Top of Extracted entries
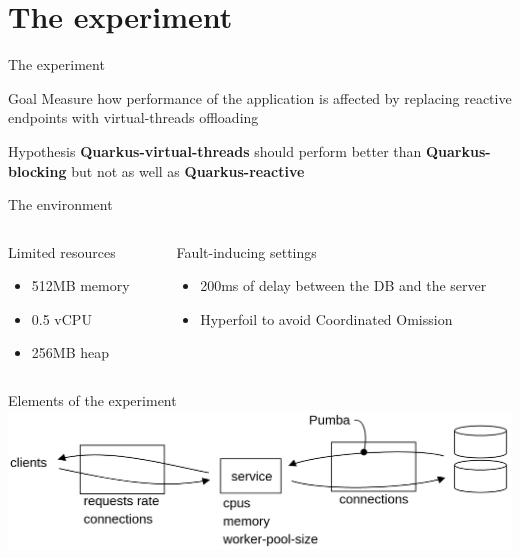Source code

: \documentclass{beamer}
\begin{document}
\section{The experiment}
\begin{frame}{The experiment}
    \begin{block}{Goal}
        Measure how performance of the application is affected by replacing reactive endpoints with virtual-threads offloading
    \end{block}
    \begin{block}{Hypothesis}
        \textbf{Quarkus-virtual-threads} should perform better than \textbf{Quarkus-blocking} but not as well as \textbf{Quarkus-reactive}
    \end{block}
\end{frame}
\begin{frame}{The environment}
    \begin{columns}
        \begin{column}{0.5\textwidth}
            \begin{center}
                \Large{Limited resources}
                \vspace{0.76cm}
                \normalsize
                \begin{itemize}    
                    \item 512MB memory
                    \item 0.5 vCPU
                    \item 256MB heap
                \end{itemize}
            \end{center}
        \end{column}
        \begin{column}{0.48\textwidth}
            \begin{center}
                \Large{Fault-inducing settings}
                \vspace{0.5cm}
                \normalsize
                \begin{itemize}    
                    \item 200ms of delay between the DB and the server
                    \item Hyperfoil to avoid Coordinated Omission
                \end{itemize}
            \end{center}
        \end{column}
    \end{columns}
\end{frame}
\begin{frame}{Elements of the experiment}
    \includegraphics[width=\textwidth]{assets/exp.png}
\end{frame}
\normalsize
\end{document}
Bottom of Extracted entries
Top of Extracted entries
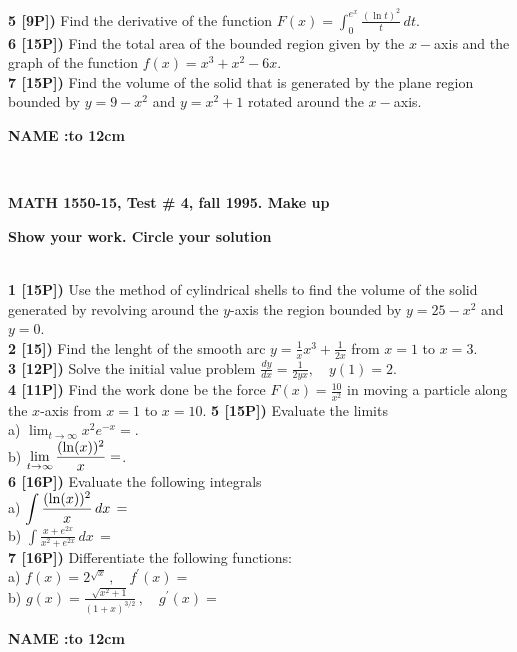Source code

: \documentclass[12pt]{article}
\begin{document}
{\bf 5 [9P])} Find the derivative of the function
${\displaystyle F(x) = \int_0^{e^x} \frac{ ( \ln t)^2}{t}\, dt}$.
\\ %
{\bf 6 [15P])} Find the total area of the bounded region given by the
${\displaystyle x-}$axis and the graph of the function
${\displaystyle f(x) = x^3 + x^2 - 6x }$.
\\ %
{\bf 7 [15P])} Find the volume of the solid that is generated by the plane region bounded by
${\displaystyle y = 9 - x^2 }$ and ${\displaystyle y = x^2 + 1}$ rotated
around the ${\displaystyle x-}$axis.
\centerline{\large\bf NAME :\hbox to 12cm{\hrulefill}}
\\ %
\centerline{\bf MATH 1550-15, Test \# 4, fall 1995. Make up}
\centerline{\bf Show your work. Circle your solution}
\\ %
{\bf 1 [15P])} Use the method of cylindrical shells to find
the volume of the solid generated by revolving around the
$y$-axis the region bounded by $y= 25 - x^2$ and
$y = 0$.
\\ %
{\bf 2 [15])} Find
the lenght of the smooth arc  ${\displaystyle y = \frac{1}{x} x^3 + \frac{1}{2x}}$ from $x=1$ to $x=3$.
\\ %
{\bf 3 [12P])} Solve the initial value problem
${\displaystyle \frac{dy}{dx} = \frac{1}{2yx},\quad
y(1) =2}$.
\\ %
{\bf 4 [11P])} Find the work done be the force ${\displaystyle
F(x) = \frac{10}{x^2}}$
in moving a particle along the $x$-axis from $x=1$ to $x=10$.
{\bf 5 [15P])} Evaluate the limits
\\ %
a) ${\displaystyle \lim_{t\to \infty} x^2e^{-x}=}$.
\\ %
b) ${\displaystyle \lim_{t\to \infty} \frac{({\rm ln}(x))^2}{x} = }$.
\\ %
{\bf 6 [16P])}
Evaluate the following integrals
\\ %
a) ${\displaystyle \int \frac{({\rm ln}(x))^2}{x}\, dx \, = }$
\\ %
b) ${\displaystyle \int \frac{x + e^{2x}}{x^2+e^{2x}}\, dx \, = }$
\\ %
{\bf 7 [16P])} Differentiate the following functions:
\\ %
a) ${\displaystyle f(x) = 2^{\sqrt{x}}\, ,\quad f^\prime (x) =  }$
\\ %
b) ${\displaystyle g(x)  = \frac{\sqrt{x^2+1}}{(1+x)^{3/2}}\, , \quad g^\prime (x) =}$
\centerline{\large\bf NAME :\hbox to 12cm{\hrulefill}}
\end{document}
Bottom of Extracted entries
Top of Extracted entries
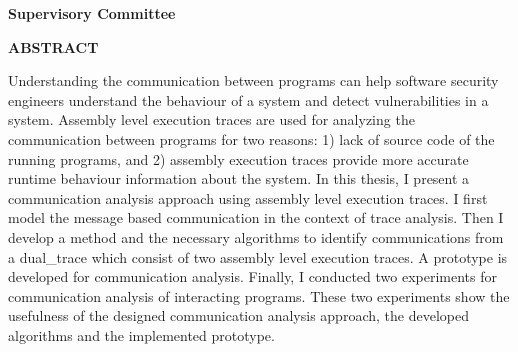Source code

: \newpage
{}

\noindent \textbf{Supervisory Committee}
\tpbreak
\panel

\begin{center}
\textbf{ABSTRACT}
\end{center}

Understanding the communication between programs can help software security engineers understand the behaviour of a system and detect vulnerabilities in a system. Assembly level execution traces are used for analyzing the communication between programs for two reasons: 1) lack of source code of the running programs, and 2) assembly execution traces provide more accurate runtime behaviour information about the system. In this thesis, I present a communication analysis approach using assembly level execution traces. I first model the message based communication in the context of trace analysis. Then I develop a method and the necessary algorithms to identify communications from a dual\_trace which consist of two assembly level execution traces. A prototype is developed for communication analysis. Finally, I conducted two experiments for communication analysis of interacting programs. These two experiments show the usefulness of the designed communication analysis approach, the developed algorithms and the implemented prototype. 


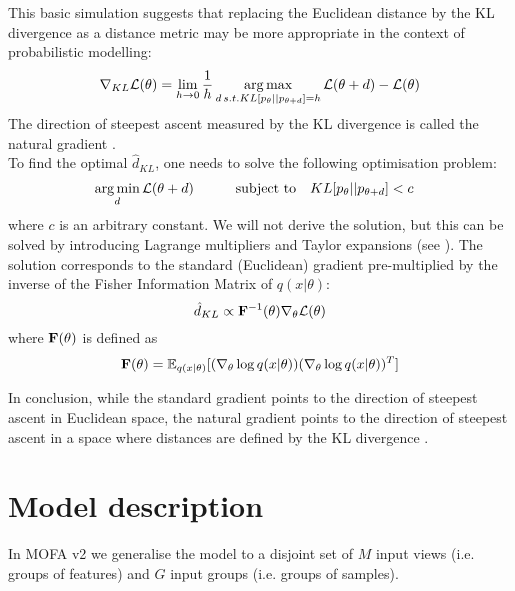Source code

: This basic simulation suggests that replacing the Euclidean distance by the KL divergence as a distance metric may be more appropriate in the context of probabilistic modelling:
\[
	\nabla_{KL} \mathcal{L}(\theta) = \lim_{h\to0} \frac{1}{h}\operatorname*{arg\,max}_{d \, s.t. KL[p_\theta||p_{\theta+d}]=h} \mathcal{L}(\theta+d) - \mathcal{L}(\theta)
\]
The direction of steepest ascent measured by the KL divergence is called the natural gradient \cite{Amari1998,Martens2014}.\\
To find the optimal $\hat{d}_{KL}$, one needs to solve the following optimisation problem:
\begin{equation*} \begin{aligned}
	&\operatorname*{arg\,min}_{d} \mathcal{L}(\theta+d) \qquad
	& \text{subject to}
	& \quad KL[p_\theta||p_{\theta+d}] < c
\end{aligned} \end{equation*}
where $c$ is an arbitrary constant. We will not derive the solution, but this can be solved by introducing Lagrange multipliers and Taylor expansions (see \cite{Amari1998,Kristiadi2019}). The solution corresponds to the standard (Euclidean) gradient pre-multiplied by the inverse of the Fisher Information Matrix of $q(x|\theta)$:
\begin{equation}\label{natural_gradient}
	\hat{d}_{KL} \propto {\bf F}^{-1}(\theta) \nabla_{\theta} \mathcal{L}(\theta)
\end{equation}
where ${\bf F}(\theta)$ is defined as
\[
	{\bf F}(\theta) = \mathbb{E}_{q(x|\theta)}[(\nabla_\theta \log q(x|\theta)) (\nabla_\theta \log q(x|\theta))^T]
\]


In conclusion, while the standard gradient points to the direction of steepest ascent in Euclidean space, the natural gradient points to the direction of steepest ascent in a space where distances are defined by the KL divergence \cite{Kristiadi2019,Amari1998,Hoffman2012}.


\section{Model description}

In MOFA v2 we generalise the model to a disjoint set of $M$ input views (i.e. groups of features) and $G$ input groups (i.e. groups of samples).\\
Bottom of Extracted entries
> _What needs to be done_: Search the entries for the string "bounded" and return each line where it turns up.

> _Response for this exercise_:
{\bf 6 [15P])} Find the total area of the bounded region given by the
{\bf 7 [15P])} Find the volume of the solid that is generated by the plane region bounded by
$y$-axis the region bounded by $y= 25 - x^2$ and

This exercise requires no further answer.